(Stored data entries)
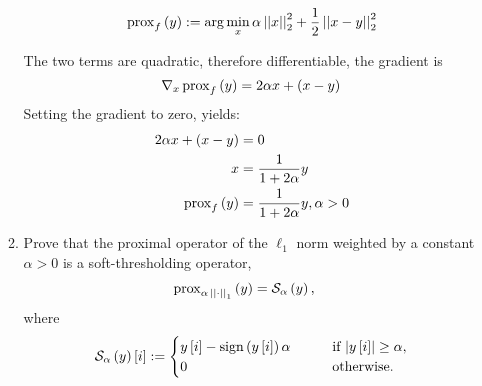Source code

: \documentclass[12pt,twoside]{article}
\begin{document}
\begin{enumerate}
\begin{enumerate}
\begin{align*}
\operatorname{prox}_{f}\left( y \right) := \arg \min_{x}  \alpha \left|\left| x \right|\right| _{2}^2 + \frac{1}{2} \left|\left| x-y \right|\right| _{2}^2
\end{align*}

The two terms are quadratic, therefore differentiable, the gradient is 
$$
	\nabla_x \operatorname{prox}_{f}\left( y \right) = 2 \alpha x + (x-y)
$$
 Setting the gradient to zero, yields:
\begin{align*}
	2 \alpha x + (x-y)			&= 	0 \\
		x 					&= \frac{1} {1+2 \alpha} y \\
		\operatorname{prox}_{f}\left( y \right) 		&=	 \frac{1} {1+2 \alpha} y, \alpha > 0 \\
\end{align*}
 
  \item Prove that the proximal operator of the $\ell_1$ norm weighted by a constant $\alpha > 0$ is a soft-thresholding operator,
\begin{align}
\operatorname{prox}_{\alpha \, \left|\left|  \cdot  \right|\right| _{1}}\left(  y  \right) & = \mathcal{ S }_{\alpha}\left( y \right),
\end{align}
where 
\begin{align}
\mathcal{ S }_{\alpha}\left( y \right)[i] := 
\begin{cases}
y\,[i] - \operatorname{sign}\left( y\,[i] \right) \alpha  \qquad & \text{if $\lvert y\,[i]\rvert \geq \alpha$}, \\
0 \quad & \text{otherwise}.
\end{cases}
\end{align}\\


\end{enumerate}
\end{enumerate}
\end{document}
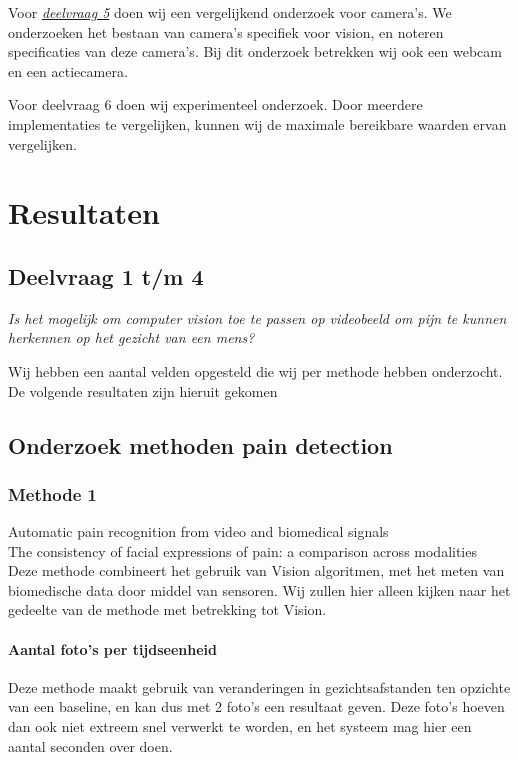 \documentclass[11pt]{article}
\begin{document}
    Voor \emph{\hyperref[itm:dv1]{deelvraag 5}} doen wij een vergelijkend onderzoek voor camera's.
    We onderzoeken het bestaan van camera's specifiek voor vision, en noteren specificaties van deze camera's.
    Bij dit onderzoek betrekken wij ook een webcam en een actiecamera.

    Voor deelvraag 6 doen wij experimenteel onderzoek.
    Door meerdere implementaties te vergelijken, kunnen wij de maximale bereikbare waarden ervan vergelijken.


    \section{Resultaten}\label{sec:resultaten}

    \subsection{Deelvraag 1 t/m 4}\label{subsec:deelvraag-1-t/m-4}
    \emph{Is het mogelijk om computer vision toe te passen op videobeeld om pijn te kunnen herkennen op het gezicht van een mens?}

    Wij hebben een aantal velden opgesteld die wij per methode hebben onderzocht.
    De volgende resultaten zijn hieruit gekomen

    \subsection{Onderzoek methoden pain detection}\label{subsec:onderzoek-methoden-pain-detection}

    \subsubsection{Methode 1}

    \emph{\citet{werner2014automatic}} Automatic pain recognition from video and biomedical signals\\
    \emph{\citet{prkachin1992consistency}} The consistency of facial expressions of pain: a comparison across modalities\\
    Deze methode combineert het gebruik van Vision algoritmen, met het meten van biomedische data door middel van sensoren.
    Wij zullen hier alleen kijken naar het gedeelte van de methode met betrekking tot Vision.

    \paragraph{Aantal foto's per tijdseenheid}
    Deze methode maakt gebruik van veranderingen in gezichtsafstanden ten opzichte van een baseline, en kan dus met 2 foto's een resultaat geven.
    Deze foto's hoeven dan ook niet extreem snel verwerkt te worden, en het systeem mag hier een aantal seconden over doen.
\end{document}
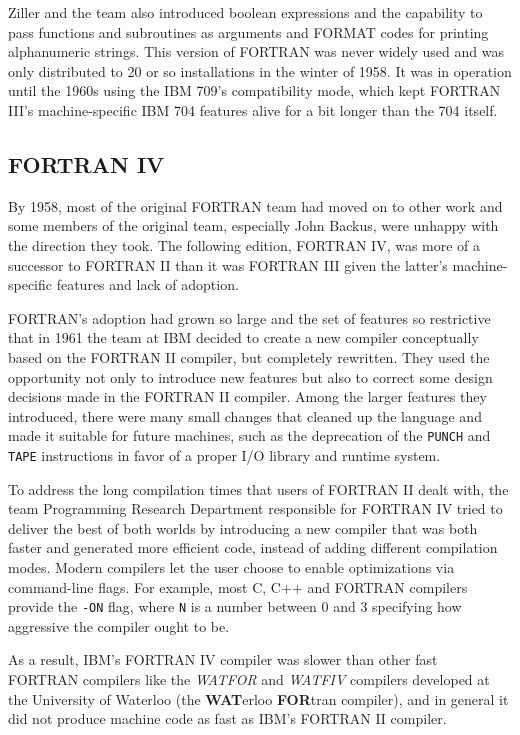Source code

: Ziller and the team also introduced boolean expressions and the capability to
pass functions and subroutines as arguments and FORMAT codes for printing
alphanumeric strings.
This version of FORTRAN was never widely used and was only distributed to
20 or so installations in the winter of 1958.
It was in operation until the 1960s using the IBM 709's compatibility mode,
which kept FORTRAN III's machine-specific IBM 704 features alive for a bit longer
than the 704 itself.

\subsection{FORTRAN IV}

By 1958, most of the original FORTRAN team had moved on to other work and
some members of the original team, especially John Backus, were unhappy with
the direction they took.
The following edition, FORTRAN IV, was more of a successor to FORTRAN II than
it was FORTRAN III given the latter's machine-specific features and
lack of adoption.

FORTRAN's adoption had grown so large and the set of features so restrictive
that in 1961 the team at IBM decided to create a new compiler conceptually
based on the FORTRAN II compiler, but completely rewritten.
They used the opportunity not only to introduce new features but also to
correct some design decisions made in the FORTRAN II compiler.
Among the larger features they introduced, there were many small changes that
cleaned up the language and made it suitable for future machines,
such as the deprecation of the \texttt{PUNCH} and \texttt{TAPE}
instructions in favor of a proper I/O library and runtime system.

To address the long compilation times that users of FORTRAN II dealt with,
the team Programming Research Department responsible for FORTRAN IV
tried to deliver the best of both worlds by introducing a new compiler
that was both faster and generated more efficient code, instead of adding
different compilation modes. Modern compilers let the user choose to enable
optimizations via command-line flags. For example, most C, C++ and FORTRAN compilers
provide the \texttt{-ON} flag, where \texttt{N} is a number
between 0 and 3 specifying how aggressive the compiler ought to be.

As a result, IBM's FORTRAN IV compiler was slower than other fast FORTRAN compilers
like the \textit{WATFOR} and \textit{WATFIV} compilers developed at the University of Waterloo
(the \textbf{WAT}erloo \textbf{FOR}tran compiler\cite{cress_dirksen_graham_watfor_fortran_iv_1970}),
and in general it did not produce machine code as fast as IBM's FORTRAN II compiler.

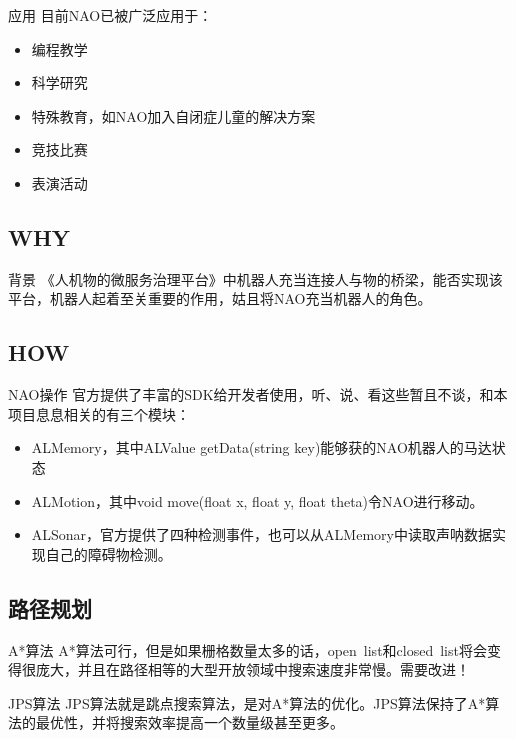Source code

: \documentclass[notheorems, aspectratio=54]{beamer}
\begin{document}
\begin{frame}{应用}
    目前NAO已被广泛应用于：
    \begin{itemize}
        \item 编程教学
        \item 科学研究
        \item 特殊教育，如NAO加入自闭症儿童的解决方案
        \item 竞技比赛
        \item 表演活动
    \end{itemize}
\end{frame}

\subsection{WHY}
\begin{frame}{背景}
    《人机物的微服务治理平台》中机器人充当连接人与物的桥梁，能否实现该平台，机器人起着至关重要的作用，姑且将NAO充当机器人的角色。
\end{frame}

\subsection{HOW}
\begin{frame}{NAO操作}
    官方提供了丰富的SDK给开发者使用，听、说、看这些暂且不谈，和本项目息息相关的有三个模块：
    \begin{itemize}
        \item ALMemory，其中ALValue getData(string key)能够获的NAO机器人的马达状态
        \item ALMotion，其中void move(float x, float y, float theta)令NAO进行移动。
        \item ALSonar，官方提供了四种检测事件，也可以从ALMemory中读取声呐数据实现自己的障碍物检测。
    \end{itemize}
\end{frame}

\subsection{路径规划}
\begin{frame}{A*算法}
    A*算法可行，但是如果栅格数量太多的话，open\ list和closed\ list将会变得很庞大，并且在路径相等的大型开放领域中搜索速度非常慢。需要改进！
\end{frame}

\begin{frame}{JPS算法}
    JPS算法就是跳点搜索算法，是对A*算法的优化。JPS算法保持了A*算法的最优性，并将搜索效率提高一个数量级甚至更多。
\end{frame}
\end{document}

:: Exercise objective ::
Reproduce the records in full and leave the images behind.

:: Task response ::
Source code

: \documentclass[12pt,twoside]{article}
\begin{document}
\begin{enumerate}
\begin{enumerate}
\begin{align*}
\operatorname{prox}_{f}\left( y \right) := \arg \min_{x}  \alpha \left|\left| x \right|\right| _{2}^2 + \frac{1}{2} \left|\left| x-y \right|\right| _{2}^2
\end{align*}

The two terms are quadratic, therefore differentiable, the gradient is 
$$
	\nabla_x \operatorname{prox}_{f}\left( y \right) = 2 \alpha x + (x-y)
$$
 Setting the gradient to zero, yields:
\begin{align*}
	2 \alpha x + (x-y)			&= 	0 \\
		x 					&= \frac{1} {1+2 \alpha} y \\
		\operatorname{prox}_{f}\left( y \right) 		&=	 \frac{1} {1+2 \alpha} y, \alpha > 0 \\
\end{align*}
 
  \item Prove that the proximal operator of the $\ell_1$ norm weighted by a constant $\alpha > 0$ is a soft-thresholding operator,
\begin{align}
\operatorname{prox}_{\alpha \, \left|\left|  \cdot  \right|\right| _{1}}\left(  y  \right) & = \mathcal{ S }_{\alpha}\left( y \right),
\end{align}
where 
\begin{align}
\mathcal{ S }_{\alpha}\left( y \right)[i] := 
\begin{cases}
y\,[i] - \operatorname{sign}\left( y\,[i] \right) \alpha  \qquad & \text{if $\lvert y\,[i]\rvert \geq \alpha$}, \\
0 \quad & \text{otherwise}.
\end{cases}
\end{align}\\


\end{enumerate}
\end{enumerate}
\end{document}
 \documentclass[11pt]{article}
\begin{document}
    Voor \emph{\hyperref[itm:dv1]{deelvraag 5}} doen wij een vergelijkend onderzoek voor camera's.
    We onderzoeken het bestaan van camera's specifiek voor vision, en noteren specificaties van deze camera's.
    Bij dit onderzoek betrekken wij ook een webcam en een actiecamera.

    Voor deelvraag 6 doen wij experimenteel onderzoek.
    Door meerdere implementaties te vergelijken, kunnen wij de maximale bereikbare waarden ervan vergelijken.


    \section{Resultaten}\label{sec:resultaten}

    \subsection{Deelvraag 1 t/m 4}\label{subsec:deelvraag-1-t/m-4}
    \emph{Is het mogelijk om computer vision toe te passen op videobeeld om pijn te kunnen herkennen op het gezicht van een mens?}

    Wij hebben een aantal velden opgesteld die wij per methode hebben onderzocht.
    De volgende resultaten zijn hieruit gekomen

    \subsection{Onderzoek methoden pain detection}\label{subsec:onderzoek-methoden-pain-detection}

    \subsubsection{Methode 1}

    \emph{\citet{werner2014automatic}} Automatic pain recognition from video and biomedical signals\\
    \emph{\citet{prkachin1992consistency}} The consistency of facial expressions of pain: a comparison across modalities\\
    Deze methode combineert het gebruik van Vision algoritmen, met het meten van biomedische data door middel van sensoren.
    Wij zullen hier alleen kijken naar het gedeelte van de methode met betrekking tot Vision.

    \paragraph{Aantal foto's per tijdseenheid}
    Deze methode maakt gebruik van veranderingen in gezichtsafstanden ten opzichte van een baseline, en kan dus met 2 foto's een resultaat geven.
    Deze foto's hoeven dan ook niet extreem snel verwerkt te worden, en het systeem mag hier een aantal seconden over doen.
\end{document}
Source code

: Ziller and the team also introduced boolean expressions and the capability to
pass functions and subroutines as arguments and FORMAT codes for printing
alphanumeric strings.
This version of FORTRAN was never widely used and was only distributed to
20 or so installations in the winter of 1958.
It was in operation until the 1960s using the IBM 709's compatibility mode,
which kept FORTRAN III's machine-specific IBM 704 features alive for a bit longer
than the 704 itself.

\subsection{FORTRAN IV}

By 1958, most of the original FORTRAN team had moved on to other work and
some members of the original team, especially John Backus, were unhappy with
the direction they took.
The following edition, FORTRAN IV, was more of a successor to FORTRAN II than
it was FORTRAN III given the latter's machine-specific features and
lack of adoption.

FORTRAN's adoption had grown so large and the set of features so restrictive
that in 1961 the team at IBM decided to create a new compiler conceptually
based on the FORTRAN II compiler, but completely rewritten.
They used the opportunity not only to introduce new features but also to
correct some design decisions made in the FORTRAN II compiler.
Among the larger features they introduced, there were many small changes that
cleaned up the language and made it suitable for future machines,
such as the deprecation of the \texttt{PUNCH} and \texttt{TAPE}
instructions in favor of a proper I/O library and runtime system.

To address the long compilation times that users of FORTRAN II dealt with,
the team Programming Research Department responsible for FORTRAN IV
tried to deliver the best of both worlds by introducing a new compiler
that was both faster and generated more efficient code, instead of adding
different compilation modes. Modern compilers let the user choose to enable
optimizations via command-line flags. For example, most C, C++ and FORTRAN compilers
provide the \texttt{-ON} flag, where \texttt{N} is a number
between 0 and 3 specifying how aggressive the compiler ought to be.

As a result, IBM's FORTRAN IV compiler was slower than other fast FORTRAN compilers
like the \textit{WATFOR} and \textit{WATFIV} compilers developed at the University of Waterloo
(the \textbf{WAT}erloo \textbf{FOR}tran compiler\cite{cress_dirksen_graham_watfor_fortran_iv_1970}),
and in general it did not produce machine code as fast as IBM's FORTRAN II compiler.

Source code

: \documentclass[notheorems, aspectratio=54]{beamer}
\begin{document}
\begin{frame}{应用}
    目前NAO已被广泛应用于：
    \begin{itemize}
        \item 编程教学
        \item 科学研究
        \item 特殊教育，如NAO加入自闭症儿童的解决方案
        \item 竞技比赛
        \item 表演活动
    \end{itemize}
\end{frame}

\subsection{WHY}
\begin{frame}{背景}
    《人机物的微服务治理平台》中机器人充当连接人与物的桥梁，能否实现该平台，机器人起着至关重要的作用，姑且将NAO充当机器人的角色。
\end{frame}

\subsection{HOW}
\begin{frame}{NAO操作}
    官方提供了丰富的SDK给开发者使用，听、说、看这些暂且不谈，和本项目息息相关的有三个模块：
    \begin{itemize}
        \item ALMemory，其中ALValue getData(string key)能够获的NAO机器人的马达状态
        \item ALMotion，其中void move(float x, float y, float theta)令NAO进行移动。
        \item ALSonar，官方提供了四种检测事件，也可以从ALMemory中读取声呐数据实现自己的障碍物检测。
    \end{itemize}
\end{frame}

\subsection{路径规划}
\begin{frame}{A*算法}
    A*算法可行，但是如果栅格数量太多的话，open\ list和closed\ list将会变得很庞大，并且在路径相等的大型开放领域中搜索速度非常慢。需要改进！
\end{frame}

\begin{frame}{JPS算法}
    JPS算法就是跳点搜索算法，是对A*算法的优化。JPS算法保持了A*算法的最优性，并将搜索效率提高一个数量级甚至更多。
\end{frame}
\end{document}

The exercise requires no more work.